Haplochromis pseudopellegrini
- Conservation status: Data Deficient (IUCN 3.1)

Scientific classification
- Kingdom: Animalia
- Phylum: Chordata
- Class: Actinopterygii
- Order: Cichliformes
- Family: Cichlidae
- Genus: Haplochromis
- Species: H. pseudopellegrini
- Binomial name: Haplochromis pseudopellegrini Greenwood, 1967
- Synonyms: Prognathochromis pseudopellegrini (Greenwood, 1967)
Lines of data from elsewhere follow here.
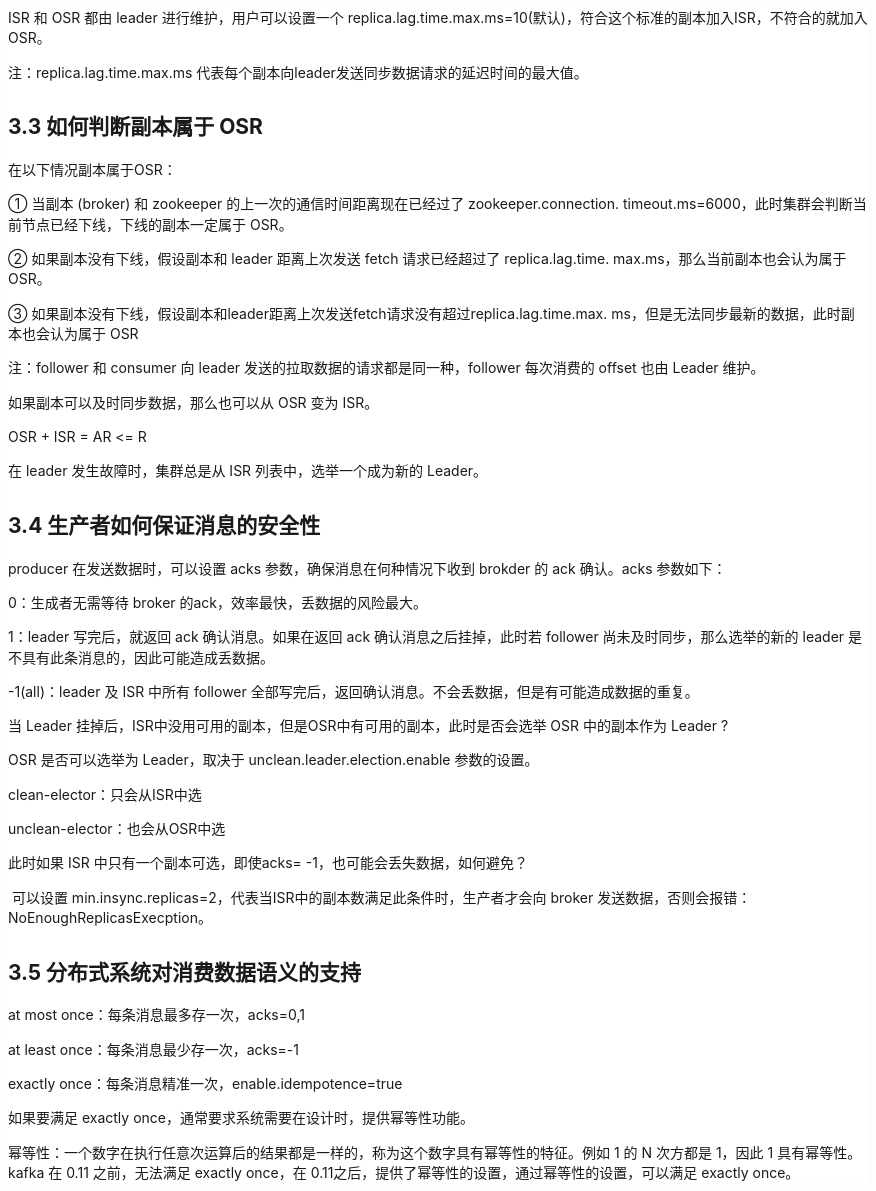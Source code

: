 ISR 和 OSR 都由 leader 进行维护，用户可以设置一个 replica.lag.time.max.ms=10(默认)，符合这个标准的副本加入ISR，不符合的就加入OSR。

注：replica.lag.time.max.ms 代表每个副本向leader发送同步数据请求的延迟时间的最大值。

## 3.3 如何判断副本属于 OSR

在以下情况副本属于OSR：

① 当副本 (broker) 和 zookeeper 的上一次的通信时间距离现在已经过了 zookeeper.connection. timeout.ms=6000，此时集群会判断当前节点已经下线，下线的副本一定属于 OSR。

② 如果副本没有下线，假设副本和 leader 距离上次发送 fetch 请求已经超过了 replica.lag.time. max.ms，那么当前副本也会认为属于 OSR。

③ 如果副本没有下线，假设副本和leader距离上次发送fetch请求没有超过replica.lag.time.max. ms，但是无法同步最新的数据，此时副本也会认为属于 OSR

注：follower 和 consumer 向 leader 发送的拉取数据的请求都是同一种，follower 每次消费的 offset 也由 Leader 维护。

如果副本可以及时同步数据，那么也可以从 OSR 变为 ISR。

OSR + ISR = AR <= R

在 leader 发生故障时，集群总是从 ISR 列表中，选举一个成为新的 Leader。

## 3.4 生产者如何保证消息的安全性

producer 在发送数据时，可以设置 acks 参数，确保消息在何种情况下收到 brokder 的 ack 确认。acks 参数如下：

0：生成者无需等待 broker 的ack，效率最快，丢数据的风险最大。

1：leader 写完后，就返回 ack 确认消息。如果在返回 ack 确认消息之后挂掉，此时若 follower 尚未及时同步，那么选举的新的 leader 是不具有此条消息的，因此可能造成丢数据。

-1(all)：leader 及 ISR 中所有 follower 全部写完后，返回确认消息。不会丢数据，但是有可能造成数据的重复。



当 Leader 挂掉后，ISR中没用可用的副本，但是OSR中有可用的副本，此时是否会选举 OSR 中的副本作为 Leader ? 

OSR 是否可以选举为 Leader，取决于 unclean.leader.election.enable 参数的设置。

clean-elector：只会从ISR中选

unclean-elector：也会从OSR中选

此时如果 ISR 中只有一个副本可选，即使acks= -1，也可能会丢失数据，如何避免？

​		可以设置 min.insync.replicas=2，代表当ISR中的副本数满足此条件时，生产者才会向 broker 发送数据，否则会报错： NoEnoughReplicasExecption。

## 3.5 分布式系统对消费数据语义的支持

at most once：每条消息最多存一次，acks=0,1

at least once：每条消息最少存一次，acks=-1

exactly once：每条消息精准一次，enable.idempotence=true

如果要满足 exactly once，通常要求系统需要在设计时，提供幂等性功能。

幂等性：一个数字在执行任意次运算后的结果都是一样的，称为这个数字具有幂等性的特征。例如 1 的 N 次方都是 1，因此 1 具有幂等性。kafka 在 0.11 之前，无法满足 exactly once，在 0.11之后，提供了幂等性的设置，通过幂等性的设置，可以满足 exactly once。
= Haplochromis pseudopellegrini =

- Authority: Greenwood, 1967
- Conservation status: DD
- Synonyms: Prognathochromis pseudopellegrini (Greenwood, 1967)

Species of fish

Haplochromis pseudopellegrini is a species of cichlid populating Africa's freshwater Lake Victoria. This species can reach a length of 15 cm SL.

==Lifestyle==
Haplochromis pseudopellegrini is a carnivore that is usually in close offshore areas and some deep areas, and near the lake's muddy floor.

===Diet===
Haplochromis pseudopellegrini feeds on other freshwater fish in its lake habitat. There is little data on the cichlid's exact diet. The cichlid is harmless to humans.